After a bit of thinking I decided that the next step would be to construct a tree structure with frequencies for the different values. This tree is cheap for memory and fast to build.

First I specify a set of "distribution templates" that instruct the frequencies for values or groups of values of each of the properties that will have a desired statistical distribution.

For example, I create a demographics model (simplified here for brevity):

    distribution_templates = \
    {
      'age':
      {
        '18-24': 150,
        '25-34': 206,
        '35-44': 185,
        '45-54': 177,
        '55-64': 175,
        '65+':   106,
      },
      'gender':
      {
        'female':         80,
        'male':           15,
        'other':           3,
        'rather not say':  2,
      },
    }
From this I create at runtime what I refer to as a "combinatorial tree" with calculated target frequencies, and then I distribute a population count over it that is specified at runtime as well. Let's say that we want to generate 10,000,000 sample users. The resulting tree looks like this:

    -- root -- 'all' (10000000) -- age -- '18-24' (1501501) -- gender -- 'female' (1201201)
                                       |                              |- 'male' (225225)
                                       |                              |- 'other' (45045)
                                       |                              `- 'rather not say' (30030)
                                       |- '25-34' (2062062) -- gender -- 'female' (1649650)
                                       |                              |- 'male' (309309)
                                       |                              |- 'other' (61862)
                                       |                              `- 'rather not say' (41241)
                                       |- '35-44' (1851852) -- gender -- 'female' (1481482)
                                       |                              |- 'male' (277778)
                                       |                              |- 'other' (55555)
                                       |                              `- 'rather not say' (37037)
                                       |- '45-54' (1771772) -- gender -- 'female' (1417418)
                                       |                              |- 'male' (265766)
                                       |                              |- 'other' (53153)
                                       |                              `- 'rather not say' (35435)
                                       |- '55-64' (1751752) -- gender -- 'female' (1401402)
                                       |                              |- 'male' (262763)
                                       |                              |- 'other' (52552)
                                       |                              `- 'rather not say' (35035)
                                       `- '65+' (1061061) ---- gender -- 'female' (848849)
                                                                      |- 'male' (159159)
                                                                      |- 'other' (31832)
                                                                      `- 'rather not say' (21221)
In addition to that I have created functions for things like algorithmically generating unique usernames.

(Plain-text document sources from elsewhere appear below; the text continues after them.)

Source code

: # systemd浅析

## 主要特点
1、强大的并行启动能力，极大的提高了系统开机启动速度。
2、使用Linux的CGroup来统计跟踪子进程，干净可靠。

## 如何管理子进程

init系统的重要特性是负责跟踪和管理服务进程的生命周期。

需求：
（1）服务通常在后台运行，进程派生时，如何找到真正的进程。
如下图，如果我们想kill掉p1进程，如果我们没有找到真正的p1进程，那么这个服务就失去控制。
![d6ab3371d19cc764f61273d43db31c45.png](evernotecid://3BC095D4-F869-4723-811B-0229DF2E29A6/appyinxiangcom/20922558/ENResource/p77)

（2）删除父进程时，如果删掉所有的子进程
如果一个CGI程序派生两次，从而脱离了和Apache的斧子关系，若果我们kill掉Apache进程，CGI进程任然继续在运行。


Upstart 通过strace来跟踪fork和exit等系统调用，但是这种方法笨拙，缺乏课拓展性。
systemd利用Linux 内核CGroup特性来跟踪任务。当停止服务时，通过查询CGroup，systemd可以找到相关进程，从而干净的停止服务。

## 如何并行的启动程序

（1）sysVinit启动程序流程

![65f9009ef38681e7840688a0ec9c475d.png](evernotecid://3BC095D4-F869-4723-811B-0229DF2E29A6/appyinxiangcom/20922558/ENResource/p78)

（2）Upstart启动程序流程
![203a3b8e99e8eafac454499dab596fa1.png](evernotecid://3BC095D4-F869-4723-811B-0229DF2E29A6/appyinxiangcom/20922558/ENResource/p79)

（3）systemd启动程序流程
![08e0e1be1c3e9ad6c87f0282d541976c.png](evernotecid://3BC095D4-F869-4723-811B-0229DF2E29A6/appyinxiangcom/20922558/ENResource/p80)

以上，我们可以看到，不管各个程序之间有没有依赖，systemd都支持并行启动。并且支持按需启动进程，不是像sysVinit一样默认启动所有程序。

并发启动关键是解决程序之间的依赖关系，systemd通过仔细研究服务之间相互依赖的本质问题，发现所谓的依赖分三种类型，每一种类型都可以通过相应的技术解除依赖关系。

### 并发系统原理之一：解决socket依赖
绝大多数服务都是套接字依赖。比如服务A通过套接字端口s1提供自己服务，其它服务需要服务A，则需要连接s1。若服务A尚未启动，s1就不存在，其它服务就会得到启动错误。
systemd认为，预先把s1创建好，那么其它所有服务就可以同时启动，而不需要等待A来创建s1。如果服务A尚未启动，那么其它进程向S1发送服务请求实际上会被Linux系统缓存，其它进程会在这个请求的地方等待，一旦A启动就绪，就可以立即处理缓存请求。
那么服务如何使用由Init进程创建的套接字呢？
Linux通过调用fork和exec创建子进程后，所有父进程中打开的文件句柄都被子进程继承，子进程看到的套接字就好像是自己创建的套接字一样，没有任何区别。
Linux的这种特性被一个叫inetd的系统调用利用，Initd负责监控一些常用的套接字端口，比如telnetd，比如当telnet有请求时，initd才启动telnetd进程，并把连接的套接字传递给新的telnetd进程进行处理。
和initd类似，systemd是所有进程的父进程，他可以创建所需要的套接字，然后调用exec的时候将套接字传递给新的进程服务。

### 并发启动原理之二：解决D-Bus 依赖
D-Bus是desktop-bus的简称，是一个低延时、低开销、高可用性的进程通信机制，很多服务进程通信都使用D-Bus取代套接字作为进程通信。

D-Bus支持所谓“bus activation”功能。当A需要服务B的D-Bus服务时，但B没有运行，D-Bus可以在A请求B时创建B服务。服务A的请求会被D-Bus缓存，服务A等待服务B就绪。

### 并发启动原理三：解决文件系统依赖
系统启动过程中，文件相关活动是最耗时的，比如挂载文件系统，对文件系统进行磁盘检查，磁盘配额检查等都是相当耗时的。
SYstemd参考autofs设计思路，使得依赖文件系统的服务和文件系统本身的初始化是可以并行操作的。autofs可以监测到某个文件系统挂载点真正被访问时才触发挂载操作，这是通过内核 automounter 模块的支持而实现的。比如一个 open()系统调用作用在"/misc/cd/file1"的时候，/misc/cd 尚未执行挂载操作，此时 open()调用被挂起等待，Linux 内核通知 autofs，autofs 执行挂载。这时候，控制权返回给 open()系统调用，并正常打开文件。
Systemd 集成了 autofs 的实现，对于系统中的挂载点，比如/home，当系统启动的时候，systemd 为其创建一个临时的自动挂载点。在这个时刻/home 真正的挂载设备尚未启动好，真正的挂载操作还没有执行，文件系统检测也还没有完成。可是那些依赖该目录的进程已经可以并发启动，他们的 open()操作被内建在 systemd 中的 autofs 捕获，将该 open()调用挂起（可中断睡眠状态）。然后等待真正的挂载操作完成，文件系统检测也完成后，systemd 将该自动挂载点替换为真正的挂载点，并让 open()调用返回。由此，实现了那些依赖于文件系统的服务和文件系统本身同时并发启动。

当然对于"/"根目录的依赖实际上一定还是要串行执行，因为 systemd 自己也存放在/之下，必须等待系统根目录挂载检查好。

Then I have a tree walker that yields all of the combinations represented by the tree. From the tree above we would yield { 'age': '18-24', 'gender': 'female' } a total of 1,201,201 times, { 'age': '18-24', 'gender': 'male' } a total of 225,225 times and so on. (Again, the real tree is deeper than this -- there's more than just age and gender in the actual model. Also, age is specified at a more fine-grained level but the concept is the same.)

I retrieve these values from the generator function in batches and generate sample user profiles based on that.

So within a span like '18-24' I linearly distribute dates of birth by calculating (upper date bound - lower date bound) / count and using that as the delta to step the date of births by within the span starting from the lower date bound. (And of course the more fine-grained your spans are, the lesser the impact of linearly distributing values within each span.)

And I generate additional properties that are pseudo-random like usernames.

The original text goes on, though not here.